Lee emphasized the government needed to maintain strict measures aimed at containing housing prices while monetary policy was focused on risks from slowing economic growth.


Korean bond prices had already penciled in a rate cut or two in the near term especially since the central bank chief and the finance minister both suggested the time for policy easing was near.

Indonesia’s central bank is also expected to begin an easing cycle with a rate cut later on Thursday, ahead of an anticipated Federal Reserve reduction of U.S. rates at the end of July.

The BOK has come under more pressure to cut rates after first-quarter GDP and inflation fell short of expectations and the U.S.-China tariff dispute remains unresolved.

Early this month, South Korea’s economy was dealt an additional blow as Japan announced plans to tighten restrictions on exports of materials for making chips and smartphone displays to its smaller neighbor over a diplomatic row.

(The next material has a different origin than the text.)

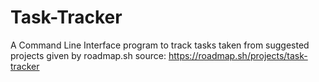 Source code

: # Task-Tracker
A Command Line Interface program to track tasks taken from suggested projects given by roadmap.sh 
source: https://roadmap.sh/projects/task-tracker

Analysts say it is too early to estimate the damage but the curbs could affect South Korea’s economy at least by hurting profits at the country’s computer chip and smartphone makers as well as hitting sentiment for consumption and investment.

Global investment banks have downgraded their forecasts for South Korea’s 2019 economic growth, with some expecting the pace to slow below 2% from 2.7% set last year.

South Korea’s economy surprisingly contracted in the first quarter from the previous three-month period, while annual inflation has stayed below its 2% target for the past seven successive months.